Bundesfinanzhof bezweifelt die Verfassungsmäßigkeit des Erbschaft- und Schenkungsteuergesetzes

Der Bundesfinanzhof (BFH) hat die Entscheidung des Bundesverfassungsgerichts (BVerfG) darüber eingeholt, ob das Erbschaft- und Schenkungseuergesetz in der ab 1.1.1996 geltenden Fassung wegen Verstoßes gegen den Gleichheitsgrundsatz verfassungswidrig ist. Er hält die gesetzlichen Regelungen über die Ermittlung der Bemessungsgrundlage für die Erbschaft- und Schenkungsteuer für gleichheitswidrig ausgestaltet. Dies führt zwangsläufig auch zu einem gleichheits- und damit verfassungswidrigen Steuertarif.

  • Die (pauschalen) Begünstigungen für das Betriebsvermögen bestehend aus Unterbewertung durch Übernahme der Steuerbilanzwerte sowie niedrige Bewertung der Betriebsgrundstücke, Freibetrag in Höhe von 256.000 Euro sowie Bewertungsabschlag in Höhe von 40 % sind nach Auffassung des BFH in ihrer Gesamtwirkung zu weitgehend. Die Übernahme der Steuerbilanzwerte verstößt wegen ihrer unkontrollierten und von Zufällen abhängigen Be- und Entlastungswirkungen nach Auffassung des BFH gegen das Gleichbehandlungsgebot.

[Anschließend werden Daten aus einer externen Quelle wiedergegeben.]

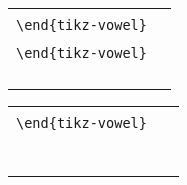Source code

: \documentclass{article}
\begin{document}
\begin{center}
\begin{tabular}{ll}
  \begin{minipage}[t]{6.5cm}{\small
    \verb|\begin{tikz-vowel}[simple,labels]|\\
    \verb|\end{tikz-vowel}|\\}
  \end{minipage} &
  \begin{minipage}[t]{6.5cm}{\small
    \verb|\begin{tikz-vowel}[standard,labels]|\\
    \verb|\end{tikz-vowel}|\\}
  \end{minipage} \\
  \begin{minipage}[t]{6.5cm}{
  \hspace*{-1.75cm}
  \begin{tikz-vowel}\end{tikz-vowel} \\}\end{minipage} &
  \begin{minipage}[t]{6.5cm}{
  \hspace*{-1.5cm}
  \begin{tikz-vowel}\end{tikz-vowel} \\}\end{minipage}
\end{tabular}

\bigskip

\begin{tabular}{ll}
  \begin{minipage}[t]{6.5cm}{\small
    \verb|\begin{tikz-vowel}[three,labels]|\\
    \verb|\end{tikz-vowel}|\\}
  \end{minipage} & 
  \begin{minipage}[t]{6.5cm}
  {~}
  \end{minipage} \\
  \begin{minipage}[t]{6.5cm}{
  \hspace*{-1.75cm}
  \begin{tikz-vowel}\end{tikz-vowel} \\}\end{minipage} &
\end{tabular}
\end{center}
\end{document}

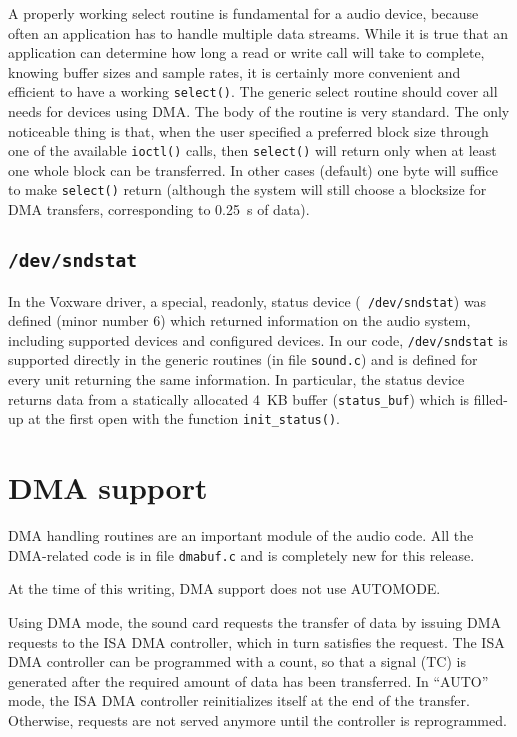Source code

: \documentclass[11pt]{article}
\begin{document}
A properly working select routine is fundamental for a audio device,
because often an application has to handle multiple data streams.
While it is true that an application can determine how long
a read or write call will take to complete, knowing buffer sizes and
sample rates, it is certainly more convenient and efficient to have a 
working {\tt select()}. The generic select routine should cover all
needs for devices using DMA. The body of the routine is very
standard. The only noticeable thing is that, when the user specified a
preferred block size through one of the available {\tt ioctl()} calls,
then {\tt select()} will return only when at least one whole block
can be transferred. In other cases (default) one byte will suffice to
make {\tt select()} return (although the system will still choose a blocksize
for DMA transfers, corresponding to 0.25~s of data).

\subsection{{\tt /dev/sndstat}}

In the Voxware driver, a special, readonly, status device ({\tt
/dev/sndstat}) was defined (minor number 6) which returned information
on the audio system, including supported devices and configured
devices.  In our code, {\tt /dev/sndstat} is supported directly in
the generic routines (in file {\tt sound.c}) and is defined for
every unit returning the same information.  In particular, the
status device returns data from a statically allocated 4~KB buffer
({\tt status\_buf}) which is filled-up at the first open with the
function {\tt init\_status()}.

\section{DMA support}

DMA handling routines are an important module of the audio code.
All the DMA-related code is in file {\tt dmabuf.c} and is completely
new for this release.

At the time of this writing, DMA support does not use AUTOMODE.

Using DMA mode, the sound card requests the transfer of data by
issuing DMA requests to the ISA DMA controller, which in turn
satisfies the request. The ISA DMA controller can be programmed with a
count, so that a signal (TC) is generated after the required amount of data
has been transferred. In ``AUTO'' mode, the ISA DMA controller
reinitializes itself at the end of the transfer. Otherwise, requests
are not served anymore until the controller is reprogrammed.
\end{document}
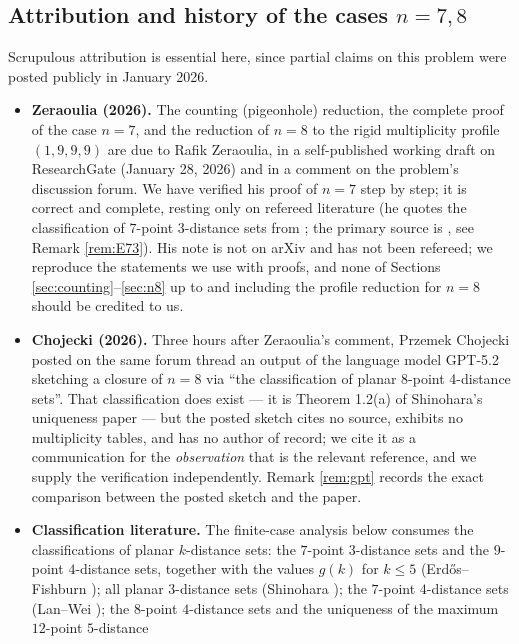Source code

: \documentclass[11pt]{article}
\theoremstyle{definition}
\theoremstyle{remark}
\begin{document}
\subsection*{Attribution and history of the cases $n = 7, 8$}

Scrupulous attribution is essential here, since partial claims on this problem were posted
publicly in January 2026.

\begin{itemize}
\item \textbf{Zeraoulia (2026).} The counting (pigeonhole) reduction, the complete proof
of the case $n = 7$, and the reduction of $n = 8$ to the rigid multiplicity profile
$(1,9,9,9)$ are due to Rafik Zeraoulia, in a self-published working draft on ResearchGate
\cite{Zeraoulia26} (January 28, 2026) and in a comment on the problem's discussion forum.
We have verified his proof of $n = 7$ step by step; it is correct and complete, resting
only on refereed literature (he quotes the classification of $7$-point $3$-distance sets
from \cite[\S 1]{Wei12}; the primary source is \cite[Theorem~1]{ErFi96}, see Remark
\ref{rem:E73}). His note is not on arXiv and has not been refereed; we reproduce the
statements we use with proofs, and none of Sections
\ref{sec:counting}--\ref{sec:n8} up to and including the profile reduction for $n=8$
should be credited to us.
\item \textbf{Chojecki (2026).} Three hours after Zeraoulia's comment, Przemek Chojecki
posted on the same forum thread \cite{Chojecki26} an output of the language model GPT-5.2
sketching a closure of $n = 8$ via ``the classification of planar 8-point 4-distance
sets''. That classification does exist --- it is Theorem 1.2(a) of Shinohara's
uniqueness paper \cite{Shinohara08} --- but the posted sketch cites no source, exhibits no
multiplicity tables, and has no author of record; we cite it as a communication for the
\emph{observation} that \cite{Shinohara08} is the relevant reference, and we supply the
verification independently. Remark \ref{rem:gpt} records the exact comparison between
the posted sketch and the paper.
\item \textbf{Classification literature.} The finite-case analysis below consumes the
classifications of planar $k$-distance sets: the $7$-point $3$-distance sets and the
$9$-point $4$-distance sets, together with the values $g(k)$ for $k \le 5$
(Erd\H{o}s--Fishburn \cite{ErFi96}); all planar $3$-distance sets (Shinohara
\cite{Shinohara04}); the $7$-point $4$-distance sets (Lan--Wei \cite{LanWei13}); the
$8$-point $4$-distance sets and the uniqueness of the maximum $12$-point $5$-distance

\end{itemize}
\end{document}

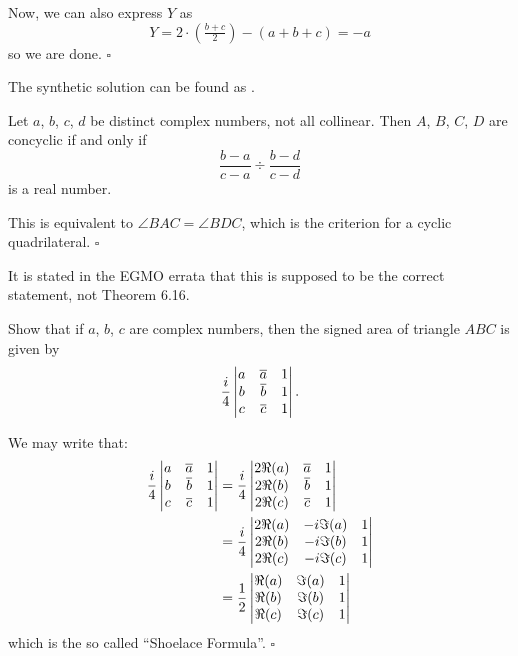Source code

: \documentclass{article}
\begin{document}
Now, we can also express $Y$ as \[Y = 2\cdot(\tfrac{b+c}{2})-(a+b+c) = -a\] so we are done. $\square$
\begin{remark*}
The synthetic solution can be found as .
\end{remark*}

\begin{problem}[6.20]{}
Let $a$, $b$, $c$, $d$ be distinct complex numbers, not all collinear. Then $A$, $B$, $C$, $D$ are concyclic if and only if \[\dfrac{b - a}{c - a} \div \dfrac{b - d}{c - d}\] is a real number.
\end{problem}

This is equivalent to $\angle BAC = \angle BDC$, which is the criterion for a cyclic quadrilateral. $\square$

\begin{remark*}
It is stated in the EGMO errata that this is supposed to be the correct statement, not Theorem 6.16.
\end{remark*}

\begin{problem}[6.21]{}
Show that if $a$, $b$, $c$ are complex numbers, then the signed area of triangle $ABC$ is given by \[\dfrac{i}{4}\begin{vmatrix}a&\overline{a}&1\\b&\overline{b}&1\\c&\overline{c}&1\\\end{vmatrix}.\]
\end{problem}
We may write that:
\begin{align*}
\dfrac{i}{4}\begin{vmatrix}a&\overline{a}&1\\b&\overline{b}&1\\c&\overline{c}&1\\\end{vmatrix} &= \dfrac{i}{4}\begin{vmatrix}2\Re(a)&\overline{a}&1\\2\Re(b)&\overline{b}&1\\2\Re(c)&\overline{c}&1\\\end{vmatrix} \\
&= \dfrac{i}{4}\begin{vmatrix}2\Re(a)&-i\Im(a)&1\\2\Re(b)&-i\Im(b)&1\\2\Re(c)&-i\Im(c)&1\\\end{vmatrix} \\
&= \dfrac{1}{2}\begin{vmatrix}\Re(a)&\Im(a)&1\\\Re(b)&\Im(b)&1\\\Re(c)&\Im(c)&1\\\end{vmatrix}
\end{align*}
which is the so called ``Shoelace Formula''. $\square$
\end{document}
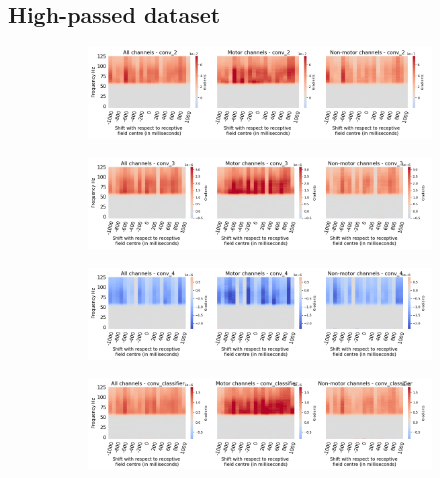 \subsection*{High-passed dataset}\label{subsec:absVel-high-passed-dataset-appendixC}
\begin{figure}[!htpb]
\centering
\begin{subfigure}[b]{\textwidth}
   \includegraphics[width=1\linewidth]{img/appendix/C/hp-m/absVel/sbp0_hp_m_shift_gradients_conv_2_all_kinds}
   \caption{}
   \label{fig:absVel-hp-shifting-grads-conv-2}
\end{subfigure}

\begin{subfigure}[b]{\textwidth}
   \includegraphics[width=1\linewidth]{img/appendix/C/hp-m/absVel/sbp0_hp_m_shift_gradients_conv_3_all_kinds}
   \caption{}
   \label{fig:absVel-hp-shifting-grads-conv-3}
\end{subfigure}

\begin{subfigure}[b]{\textwidth}
   \includegraphics[width=1\linewidth]{img/appendix/C/hp-m/absVel/sbp0_hp_m_shift_gradients_conv_4_all_kinds}
   \caption{}
   \label{fig:absVel-hp-shifting-grads-conv-4}
\end{subfigure}

\begin{subfigure}[b]{\textwidth}
   \includegraphics[width=1\linewidth]{img/appendix/C/hp-m/absVel/sbp0_hp_m_shift_gradients_conv_classifier_all_kinds}
   \caption{}
   \label{fig:absVel-hp-shifting-grads-conv-classifier}
\end{subfigure}

\caption[]{}
\label{fig:absVel-hp-shifting-grads}
\end{figure}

    Für die aus Unterbewertung (bei nicht notierten Anteilen), Freibetrag (256.000 Euro) und vermindertem Wertansatz (Abschlag von 40 %) bestehende pauschale Entlastung des Erwerbs von Anteilen an Kapitalgesellschaften fehlt es an einem Begünstigungsgrund.
  • Das Ertragswertverfahren für bebaute Grundstücke entspricht nach dem Beschluss nicht den sich aus dem Grundgesetz ergebenden Anforderungen. Es führt im Verhältnis zu den Verkehrswerten zu keinem gleichmäßigen Steuerwertniveau. Vielmehr werden Erwerber bebauter Grundstücke als Folge ungeeigneter Bewertungsmaßstäbe extrem unterschiedlich be- oder entlastet. In einer großen Anzahl von Fällen kommt es bei der Bewertung bebauter Grundstücke zu einer erheblichen Unterbewertung (unter 40 % des Verkehrswertniveaus, teilweise noch deutlich niedriger). Für die Gewährung eines Freibetrags (256.000 Euro) und eines Bewertungsabschlags (40 %) beim Erwerb des – im Übrigen nur mit 10 % des Verkehrswerts anzusetzenden – land- und forstwirtschaftlichen Vermögens besteht kein sachlicher Grund. Es handelt sich um eine Überprivilegierung dieser Vermögensart.
  • Der BFH beanstandet ferner die Rechtsformabhängigkeit der – für Betriebsvermögen vorgesehenen – Begünstigungen (Freibetrag, Bewertungsabschlag, Tarifbegrenzung) beim Erwerb von Anteilen an Gesellschaften, den sog. "gewerblich geprägten Personengesellschaften", sowie den bloß vermögensverwaltenden Gesellschaften mit beschränkter Haftung.
  • Ferner hält der BFH die Verrechnung miteinander nicht vergleichbarer Werte für gleichheitswidrig. Hierzu kommt es u. a. beim gesetzlich zugelassenen ungekürzten Abzug der mit unterbewertetem Vermögen in wirtschaftlichem Zusammenhang stehenden Schulden.

Anmerkung: Wie das BVerfG entscheiden wird, kann zur Zeit nicht vorausgesagt werden. Sollte es jedoch der Einschätzung des BFH folgen, was auch von vielen Experten erwartet wird, droht den "privilegierten Vermögensarten" und damit allen Beschenkten und Erben von Betriebsvermögen, bebauten Grundstücken bzw. land- und forstwirtschaftlichen Vermögen aller Voraussicht nach eine höhere Erbschaft- bzw. Schenkungsteuer. Steuerpflichtige, die sich mit der Nachfolgeplanung befassen und Vermögen an die nächste Generation übergeben möchten, sollten deshalb ihre Überlegungen intensivieren und vor jeder Aktion steuerlichen Rat einholen.